In a way the outside of a house and the door itself is not much different to a mask. A mask we put on. It’s not much different to a person wearing clothes. It gives you an idea of the body but you simply don’t see it until the clothes are off. Same with the house. You only know what it looks inside when you get invited to enter. You are one step closer to the “truth”.
When we close a door, we automatically also close the door to our secrets. Secrets we keep hidden. Little ones or big ones. We all know the saying about what’s going on behind closed doors… It truly is a different world to the one outside.
Outside where we present ourselves flawless, we put up a show. We are on top of things. We are happy, our family is happy and “normal”. Behind closed doors though it might be a completely different story. The secrets you keep from the outside world are real. They are “there”.
The family that seems so happy might just keep it together for the public. While she has an affair, he might secretly dream of having sex with little boys. The kids pretend to not know and deal with the situation by locking themselves into a room, wearing headsets all the time, bullying others in school or taking drugs.
A very extreme example but hey, there are stories like that outside.
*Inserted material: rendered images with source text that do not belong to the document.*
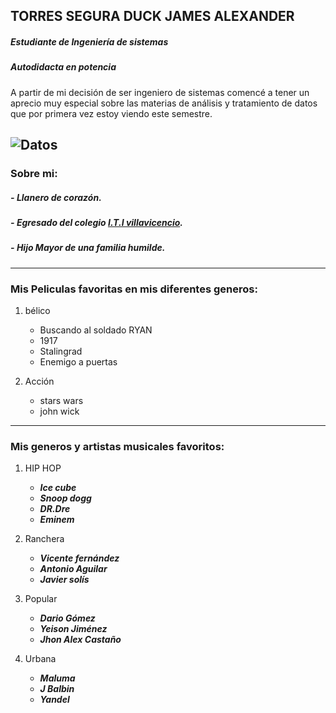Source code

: ## TORRES SEGURA DUCK JAMES ALEXANDER
##### Estudiante de Ingeniería de sistemas 
##### Autodidacta en potencia 

A partir de mi decisión de ser ingeniero de sistemas comencé a tener un aprecio muy especial sobre las materias de análisis y tratamiento de datos que por primera vez estoy viendo este semestre. 

![Datos](https://cio.com.mx/wp-content/uploads/2019/01/analitica-datos-2019.jpg "analisis de datos")
---

### Sobre mi:

##### - *Llanero de **corazón**.*
##### - *Egresado del colegio [I.T.I villavicencio](https://itivillavo.blogspot.com/ "blog principal").*
##### - *Hijo Mayor de una familia humilde.*

---

### Mis Peliculas favoritas en mis diferentes generos:

1. bélico
	- Buscando al soldado RYAN 
	- 1917
	- Stalingrad
	- Enemigo a puertas 

2. Acción
	- stars wars
	- john wick 

---

### Mis generos y artistas musicales favoritos:

1. HIP HOP
	- ***Ice cube***
	- ***Snoop dogg***
	- ***DR.Dre***
	- ***Eminem***
2. Ranchera
	- ***Vicente fernández***
	- ***Antonio Aguilar***
	- ***Javier solís***

3. Popular
	- ***Dario Gómez***
	- ***Yeison Jiménez***
	- ***Jhon Alex Castaño***
4. Urbana

	- ***Maluma***
	- ***J Balbin***
	- ***Yandel***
We all have our secrets we keep from the world. After all not everyone has to know everything. But there are things that I struggle understanding why there is no coming out. Similar to the example. Knowing of a family with the “issue” of a dad being gay but not wanting to admit it for whatever reasons it actually makes me sad that we feel pressure to keep up a facade that suits nobody but people on the outside. Trying to keep up a masquerade like this will eat you up eventually. It creates issues that suddenly become too big to handle.
And why? Just because we “have to keep up with all the expectations” from outside?
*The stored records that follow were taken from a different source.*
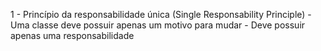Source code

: 1 - Princípio da responsabilidade única (Single Responsability Principle)
    - Uma classe deve possuir apenas um motivo para mudar
    - Deve possuir apenas uma responsabilidade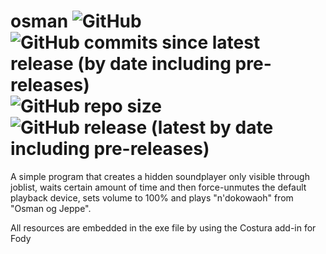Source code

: # osman ![GitHub](https://img.shields.io/github/license/sabotack/osman) ![GitHub commits since latest release (by date including pre-releases)](https://img.shields.io/github/commits-since/sabotack/osman/latest?include_prereleases) ![GitHub repo size](https://img.shields.io/github/repo-size/sabotack/osman) ![GitHub release (latest by date including pre-releases)](https://img.shields.io/github/v/release/sabotack/osman?include_prereleases&label=current%20version)

A simple program that creates a hidden soundplayer only visible through joblist, waits certain amount of time and then force-unmutes the default playback device, sets volume to 100% and plays "n'dokowaoh" from "Osman og Jeppe".

All resources are embedded in the exe file by using the Costura add-in for Fody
And for what? Just because we can fit an image someone else has from us? Fitting a plan someone else made for us?
An expectation in the end is nothing else but an idea of someone about something. Expecting my children to do something means that I have a plan for them to do something. I want them to do something. Expecting something to turn out in a certain way means I want something to turn out that way.
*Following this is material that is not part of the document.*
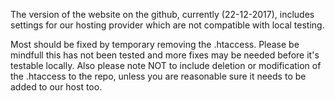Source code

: The version of the website on the github, currently (22-12-2017), includes settings for our hosting provider which are not compatible with local testing.

Most should be fixed by temporary removing the .htaccess. Please be mindfull this has not been tested and more fixes may be needed before it's testable locally. Also please note NOT to include deletion or modification of the .htaccess to the repo, unless you are reasonable sure it needs to be added to our host too.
So if we give into expectations from others we basically give into following their plans, living their dreams. We do what they want us to do.
To get back to my example: The wife knew that her husband is gay but they kept it together. For the kids. I understand. Unfortunately the world is still at a point where people give you a hard time about something like this rather than letting people deal with their own life. It took them forever till they could finally live the life they wanted to. Actually it took them till the kids moved out. He then moved in with his boyfriend and she found a new partner too. Years of pretending. Years of keeping up a mask. Years of closing the door and living your live being almost a lie. Years of teaching the kids that it’s better to lie rather than stick to who you really are and stand up for it.
We can still close our doors and keep secrets hidden. As I said secrets are secrets for a reason and with some people you can’t and don’t want to share everything. And that’s fine. But be careful that you don’t shut yourself out when closing the door, just so you can provide outsiders with a version of you that suits only them.